Exercise objective: From the very first line of the data to the line containing "Styles are managed", retype everything exactly, leaving the pictures behind.

Exercise input:
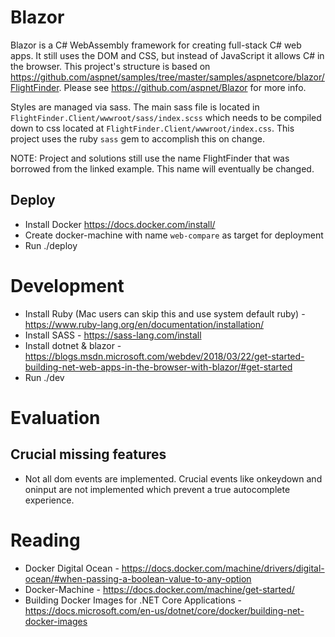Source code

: # Blazor

Blazor is a C# WebAssembly framework for creating full-stack C# web apps. It still uses the DOM and CSS, but instead of JavaScript it allows C# in the browser. This project's structure is based on https://github.com/aspnet/samples/tree/master/samples/aspnetcore/blazor/FlightFinder. Please see https://github.com/aspnet/Blazor for more info.

Styles are managed via sass. The main sass file is located in `FlightFinder.Client/wwwroot/sass/index.scss` which needs to be compiled down to css located at `FlightFinder.Client/wwwroot/index.css`. This project uses the ruby `sass` gem to accomplish this on change.

NOTE: Project and solutions still use the name FlightFinder that was borrowed from the linked example. This name will eventually be changed.

## Deploy
* Install Docker https://docs.docker.com/install/
* Create docker-machine with name `web-compare` as target for deployment
* Run ./deploy

# Development
* Install Ruby (Mac users can skip this and use system default ruby) - https://www.ruby-lang.org/en/documentation/installation/
* Install SASS - https://sass-lang.com/install
* Install dotnet & blazor - https://blogs.msdn.microsoft.com/webdev/2018/03/22/get-started-building-net-web-apps-in-the-browser-with-blazor/#get-started
* Run ./dev

# Evaluation

## Crucial missing features
* Not all dom events are implemented. Crucial events like onkeydown and oninput are not implemented which prevent a true autocomplete experience.

# Reading
* Docker Digital Ocean - https://docs.docker.com/machine/drivers/digital-ocean/#when-passing-a-boolean-value-to-any-option
* Docker-Machine - https://docs.docker.com/machine/get-started/
* Building Docker Images for .NET Core Applications - https://docs.microsoft.com/en-us/dotnet/core/docker/building-net-docker-images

Task result:
Source code

: # Blazor

Blazor is a C# WebAssembly framework for creating full-stack C# web apps. It still uses the DOM and CSS, but instead of JavaScript it allows C# in the browser. This project's structure is based on https://github.com/aspnet/samples/tree/master/samples/aspnetcore/blazor/FlightFinder. Please see https://github.com/aspnet/Blazor for more info.

Styles are managed via sass. The main sass file is located in `FlightFinder.Client/wwwroot/sass/index.scss` which needs to be compiled down to css located at `FlightFinder.Client/wwwroot/index.css`. This project uses the ruby `sass` gem to accomplish this on change.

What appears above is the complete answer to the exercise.